What you have to do: Copy the result of filtering the entries below for lines that include the string "поле".

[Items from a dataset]
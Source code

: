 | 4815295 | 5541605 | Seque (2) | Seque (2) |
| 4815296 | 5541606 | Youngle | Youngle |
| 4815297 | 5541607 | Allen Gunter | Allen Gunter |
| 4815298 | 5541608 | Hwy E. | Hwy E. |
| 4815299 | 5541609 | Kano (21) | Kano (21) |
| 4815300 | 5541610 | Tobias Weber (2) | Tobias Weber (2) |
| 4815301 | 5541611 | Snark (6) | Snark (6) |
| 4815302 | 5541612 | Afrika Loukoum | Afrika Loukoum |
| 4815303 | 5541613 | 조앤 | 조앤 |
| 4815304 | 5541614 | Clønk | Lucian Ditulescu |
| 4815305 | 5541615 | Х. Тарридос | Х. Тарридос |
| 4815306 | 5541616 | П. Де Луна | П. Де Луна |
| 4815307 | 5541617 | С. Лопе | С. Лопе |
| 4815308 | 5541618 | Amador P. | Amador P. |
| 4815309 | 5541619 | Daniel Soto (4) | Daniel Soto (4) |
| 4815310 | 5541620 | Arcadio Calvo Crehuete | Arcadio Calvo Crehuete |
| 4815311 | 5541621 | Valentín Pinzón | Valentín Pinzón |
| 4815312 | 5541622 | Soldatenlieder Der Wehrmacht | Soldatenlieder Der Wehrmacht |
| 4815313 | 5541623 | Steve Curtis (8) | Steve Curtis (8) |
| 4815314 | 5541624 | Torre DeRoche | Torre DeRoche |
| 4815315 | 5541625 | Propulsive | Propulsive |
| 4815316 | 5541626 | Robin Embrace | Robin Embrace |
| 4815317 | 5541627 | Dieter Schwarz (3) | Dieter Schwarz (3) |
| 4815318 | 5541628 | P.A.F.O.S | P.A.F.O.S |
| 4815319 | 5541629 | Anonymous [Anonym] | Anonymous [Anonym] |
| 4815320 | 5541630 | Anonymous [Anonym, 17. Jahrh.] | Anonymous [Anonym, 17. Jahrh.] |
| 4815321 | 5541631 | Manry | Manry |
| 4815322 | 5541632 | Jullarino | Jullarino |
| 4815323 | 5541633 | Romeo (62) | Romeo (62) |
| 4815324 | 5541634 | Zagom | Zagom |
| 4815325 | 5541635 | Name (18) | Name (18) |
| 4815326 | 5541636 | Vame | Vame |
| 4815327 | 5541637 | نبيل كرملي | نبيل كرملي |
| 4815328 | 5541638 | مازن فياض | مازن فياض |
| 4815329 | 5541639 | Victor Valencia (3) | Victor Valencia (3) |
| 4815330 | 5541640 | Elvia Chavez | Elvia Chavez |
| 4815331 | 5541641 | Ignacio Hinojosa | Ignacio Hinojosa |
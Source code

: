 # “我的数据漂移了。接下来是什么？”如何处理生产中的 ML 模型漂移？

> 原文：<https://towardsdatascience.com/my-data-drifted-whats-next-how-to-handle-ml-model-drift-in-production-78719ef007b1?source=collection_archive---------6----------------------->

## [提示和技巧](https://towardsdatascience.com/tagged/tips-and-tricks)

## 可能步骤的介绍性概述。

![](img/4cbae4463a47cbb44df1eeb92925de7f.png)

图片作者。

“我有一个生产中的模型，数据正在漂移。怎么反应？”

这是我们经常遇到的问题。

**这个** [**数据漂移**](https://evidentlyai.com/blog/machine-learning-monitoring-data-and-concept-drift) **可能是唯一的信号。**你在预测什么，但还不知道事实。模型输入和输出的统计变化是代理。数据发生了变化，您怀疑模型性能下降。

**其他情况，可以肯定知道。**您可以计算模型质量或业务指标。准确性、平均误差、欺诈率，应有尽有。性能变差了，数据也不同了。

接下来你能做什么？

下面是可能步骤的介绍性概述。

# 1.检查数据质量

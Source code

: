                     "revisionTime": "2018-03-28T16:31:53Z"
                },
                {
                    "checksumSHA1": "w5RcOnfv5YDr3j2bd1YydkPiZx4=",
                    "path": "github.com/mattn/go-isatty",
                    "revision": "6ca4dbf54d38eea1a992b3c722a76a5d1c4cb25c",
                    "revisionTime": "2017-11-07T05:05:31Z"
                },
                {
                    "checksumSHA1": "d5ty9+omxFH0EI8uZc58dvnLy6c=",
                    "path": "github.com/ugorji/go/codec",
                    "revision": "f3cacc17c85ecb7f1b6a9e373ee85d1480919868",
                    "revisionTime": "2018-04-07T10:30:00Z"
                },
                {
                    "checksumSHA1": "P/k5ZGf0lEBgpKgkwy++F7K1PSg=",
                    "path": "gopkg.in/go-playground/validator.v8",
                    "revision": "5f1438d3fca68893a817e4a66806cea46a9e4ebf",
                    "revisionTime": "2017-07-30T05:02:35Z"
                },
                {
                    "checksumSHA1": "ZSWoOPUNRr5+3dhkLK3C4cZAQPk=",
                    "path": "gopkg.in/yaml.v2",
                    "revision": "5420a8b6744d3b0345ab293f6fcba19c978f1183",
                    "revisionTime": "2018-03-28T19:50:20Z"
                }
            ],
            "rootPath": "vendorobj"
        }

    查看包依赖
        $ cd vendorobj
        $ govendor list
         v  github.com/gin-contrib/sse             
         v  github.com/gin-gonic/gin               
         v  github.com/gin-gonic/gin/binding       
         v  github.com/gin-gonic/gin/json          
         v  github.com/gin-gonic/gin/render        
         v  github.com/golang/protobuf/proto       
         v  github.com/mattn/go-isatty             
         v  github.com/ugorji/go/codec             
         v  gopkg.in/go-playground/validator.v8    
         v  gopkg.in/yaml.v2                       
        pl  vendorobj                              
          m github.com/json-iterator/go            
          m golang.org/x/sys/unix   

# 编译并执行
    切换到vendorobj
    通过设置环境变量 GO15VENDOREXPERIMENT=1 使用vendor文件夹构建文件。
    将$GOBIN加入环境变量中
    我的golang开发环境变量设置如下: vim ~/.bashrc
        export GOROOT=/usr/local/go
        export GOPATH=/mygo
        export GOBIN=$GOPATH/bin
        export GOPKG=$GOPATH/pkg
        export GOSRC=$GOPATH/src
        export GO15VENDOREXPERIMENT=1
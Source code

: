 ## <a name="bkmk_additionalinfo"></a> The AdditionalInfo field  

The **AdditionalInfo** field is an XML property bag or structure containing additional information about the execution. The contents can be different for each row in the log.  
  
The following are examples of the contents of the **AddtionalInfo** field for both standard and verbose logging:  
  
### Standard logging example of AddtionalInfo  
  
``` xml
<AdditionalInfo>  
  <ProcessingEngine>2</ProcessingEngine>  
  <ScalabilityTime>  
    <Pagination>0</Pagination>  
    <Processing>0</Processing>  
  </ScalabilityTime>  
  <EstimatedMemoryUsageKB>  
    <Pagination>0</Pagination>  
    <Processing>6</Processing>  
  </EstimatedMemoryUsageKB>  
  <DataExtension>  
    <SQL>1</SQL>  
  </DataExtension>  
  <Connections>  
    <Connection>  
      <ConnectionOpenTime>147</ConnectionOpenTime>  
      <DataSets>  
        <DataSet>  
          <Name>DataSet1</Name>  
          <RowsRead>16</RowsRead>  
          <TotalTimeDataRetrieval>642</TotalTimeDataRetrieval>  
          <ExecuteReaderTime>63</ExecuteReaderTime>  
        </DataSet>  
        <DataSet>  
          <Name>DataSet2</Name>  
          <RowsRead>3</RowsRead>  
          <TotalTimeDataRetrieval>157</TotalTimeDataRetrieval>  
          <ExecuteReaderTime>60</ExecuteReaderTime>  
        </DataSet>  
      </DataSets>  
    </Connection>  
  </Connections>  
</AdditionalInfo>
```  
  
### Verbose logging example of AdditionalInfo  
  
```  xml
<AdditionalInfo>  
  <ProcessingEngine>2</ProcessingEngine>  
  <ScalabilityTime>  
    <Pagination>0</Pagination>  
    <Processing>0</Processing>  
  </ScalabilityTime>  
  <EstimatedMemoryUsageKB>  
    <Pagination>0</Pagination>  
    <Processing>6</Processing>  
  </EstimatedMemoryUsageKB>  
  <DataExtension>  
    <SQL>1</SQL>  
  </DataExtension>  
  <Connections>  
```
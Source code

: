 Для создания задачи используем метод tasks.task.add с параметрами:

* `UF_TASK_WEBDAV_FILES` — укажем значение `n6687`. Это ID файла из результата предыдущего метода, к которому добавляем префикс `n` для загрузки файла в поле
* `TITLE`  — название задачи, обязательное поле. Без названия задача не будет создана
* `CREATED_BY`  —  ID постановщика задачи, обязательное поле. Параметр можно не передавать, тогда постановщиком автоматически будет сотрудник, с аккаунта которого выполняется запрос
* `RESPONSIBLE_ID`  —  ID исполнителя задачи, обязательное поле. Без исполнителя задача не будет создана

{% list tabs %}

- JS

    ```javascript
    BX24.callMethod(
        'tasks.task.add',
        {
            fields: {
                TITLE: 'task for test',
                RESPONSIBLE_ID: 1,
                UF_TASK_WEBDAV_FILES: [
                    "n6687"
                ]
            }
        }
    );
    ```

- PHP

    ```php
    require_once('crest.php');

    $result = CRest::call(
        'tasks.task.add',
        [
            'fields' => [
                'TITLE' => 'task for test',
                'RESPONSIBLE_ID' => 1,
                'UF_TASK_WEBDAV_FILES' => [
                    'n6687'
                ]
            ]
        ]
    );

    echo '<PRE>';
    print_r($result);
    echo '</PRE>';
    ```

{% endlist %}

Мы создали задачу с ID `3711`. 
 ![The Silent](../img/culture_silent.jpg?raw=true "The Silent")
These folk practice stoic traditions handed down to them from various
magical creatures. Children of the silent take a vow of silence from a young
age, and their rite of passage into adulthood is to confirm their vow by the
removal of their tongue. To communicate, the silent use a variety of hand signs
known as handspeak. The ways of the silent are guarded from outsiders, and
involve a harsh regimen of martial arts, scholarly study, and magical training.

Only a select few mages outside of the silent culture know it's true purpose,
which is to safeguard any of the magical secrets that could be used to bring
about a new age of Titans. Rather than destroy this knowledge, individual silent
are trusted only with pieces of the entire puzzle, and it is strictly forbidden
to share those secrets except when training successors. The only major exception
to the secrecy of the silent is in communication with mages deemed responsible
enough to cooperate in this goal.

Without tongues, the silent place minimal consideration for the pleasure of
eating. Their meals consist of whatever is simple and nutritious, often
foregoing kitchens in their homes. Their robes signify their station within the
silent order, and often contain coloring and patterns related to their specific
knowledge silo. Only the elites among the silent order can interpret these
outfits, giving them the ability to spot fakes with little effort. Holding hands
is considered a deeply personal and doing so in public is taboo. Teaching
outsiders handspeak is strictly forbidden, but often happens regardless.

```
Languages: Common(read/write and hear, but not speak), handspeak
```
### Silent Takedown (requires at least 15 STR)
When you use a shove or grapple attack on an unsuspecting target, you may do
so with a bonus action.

Response:
* `UF_TASK_WEBDAV_FILES` — укажем значение `n6687`. Это ID файла из результата предыдущего метода, к которому добавляем префикс `n` для загрузки файла в поле
* `TITLE`  — название задачи, обязательное поле. Без названия задача не будет создана
* `CREATED_BY`  —  ID постановщика задачи, обязательное поле. Параметр можно не передавать, тогда постановщиком автоматически будет сотрудник, с аккаунта которого выполняется запрос
* `RESPONSIBLE_ID`  —  ID исполнителя задачи, обязательное поле. Без исполнителя задача не будет создана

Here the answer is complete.